(TO DO):
Take the records underneath and set them down exactly.

(DATA SHOWN):
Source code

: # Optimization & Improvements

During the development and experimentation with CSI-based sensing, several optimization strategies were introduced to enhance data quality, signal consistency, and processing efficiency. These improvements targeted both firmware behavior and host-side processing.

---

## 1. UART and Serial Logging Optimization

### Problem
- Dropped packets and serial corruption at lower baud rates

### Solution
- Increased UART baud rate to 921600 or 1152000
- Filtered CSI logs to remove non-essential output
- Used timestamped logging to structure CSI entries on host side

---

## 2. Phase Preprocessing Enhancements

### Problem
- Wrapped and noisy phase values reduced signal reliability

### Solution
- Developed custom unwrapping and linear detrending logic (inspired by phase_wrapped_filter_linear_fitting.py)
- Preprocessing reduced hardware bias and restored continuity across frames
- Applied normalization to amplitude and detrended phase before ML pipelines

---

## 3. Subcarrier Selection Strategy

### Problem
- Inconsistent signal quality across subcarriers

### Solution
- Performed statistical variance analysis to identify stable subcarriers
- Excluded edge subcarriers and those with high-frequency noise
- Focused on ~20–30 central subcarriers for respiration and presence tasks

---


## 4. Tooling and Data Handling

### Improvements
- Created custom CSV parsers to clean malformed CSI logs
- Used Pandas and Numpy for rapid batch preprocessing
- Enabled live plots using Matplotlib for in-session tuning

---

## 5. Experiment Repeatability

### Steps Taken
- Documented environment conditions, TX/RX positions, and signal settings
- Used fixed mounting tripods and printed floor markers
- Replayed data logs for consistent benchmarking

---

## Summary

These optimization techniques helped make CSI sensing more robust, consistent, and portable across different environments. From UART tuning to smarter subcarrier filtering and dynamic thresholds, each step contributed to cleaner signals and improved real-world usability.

(RESULT OF THE EXERCISE):
Source code

: # Optimization & Improvements

During the development and experimentation with CSI-based sensing, several optimization strategies were introduced to enhance data quality, signal consistency, and processing efficiency. These improvements targeted both firmware behavior and host-side processing.

---

## 1. UART and Serial Logging Optimization

### Problem
- Dropped packets and serial corruption at lower baud rates

### Solution
- Increased UART baud rate to 921600 or 1152000
- Filtered CSI logs to remove non-essential output
- Used timestamped logging to structure CSI entries on host side

---

## 2. Phase Preprocessing Enhancements

### Problem
- Wrapped and noisy phase values reduced signal reliability

### Solution
- Developed custom unwrapping and linear detrending logic (inspired by phase_wrapped_filter_linear_fitting.py)
- Preprocessing reduced hardware bias and restored continuity across frames
- Applied normalization to amplitude and detrended phase before ML pipelines

---

## 3. Subcarrier Selection Strategy

### Problem
- Inconsistent signal quality across subcarriers

### Solution
- Performed statistical variance analysis to identify stable subcarriers
- Excluded edge subcarriers and those with high-frequency noise
- Focused on ~20–30 central subcarriers for respiration and presence tasks

---


## 4. Tooling and Data Handling

### Improvements
- Created custom CSV parsers to clean malformed CSI logs
- Used Pandas and Numpy for rapid batch preprocessing
- Enabled live plots using Matplotlib for in-session tuning

---

## 5. Experiment Repeatability

### Steps Taken
- Documented environment conditions, TX/RX positions, and signal settings
- Used fixed mounting tripods and printed floor markers
- Replayed data logs for consistent benchmarking

---

## Summary

These optimization techniques helped make CSI sensing more robust, consistent, and portable across different environments. From UART tuning to smarter subcarrier filtering and dynamic thresholds, each step contributed to cleaner signals and improved real-world usability.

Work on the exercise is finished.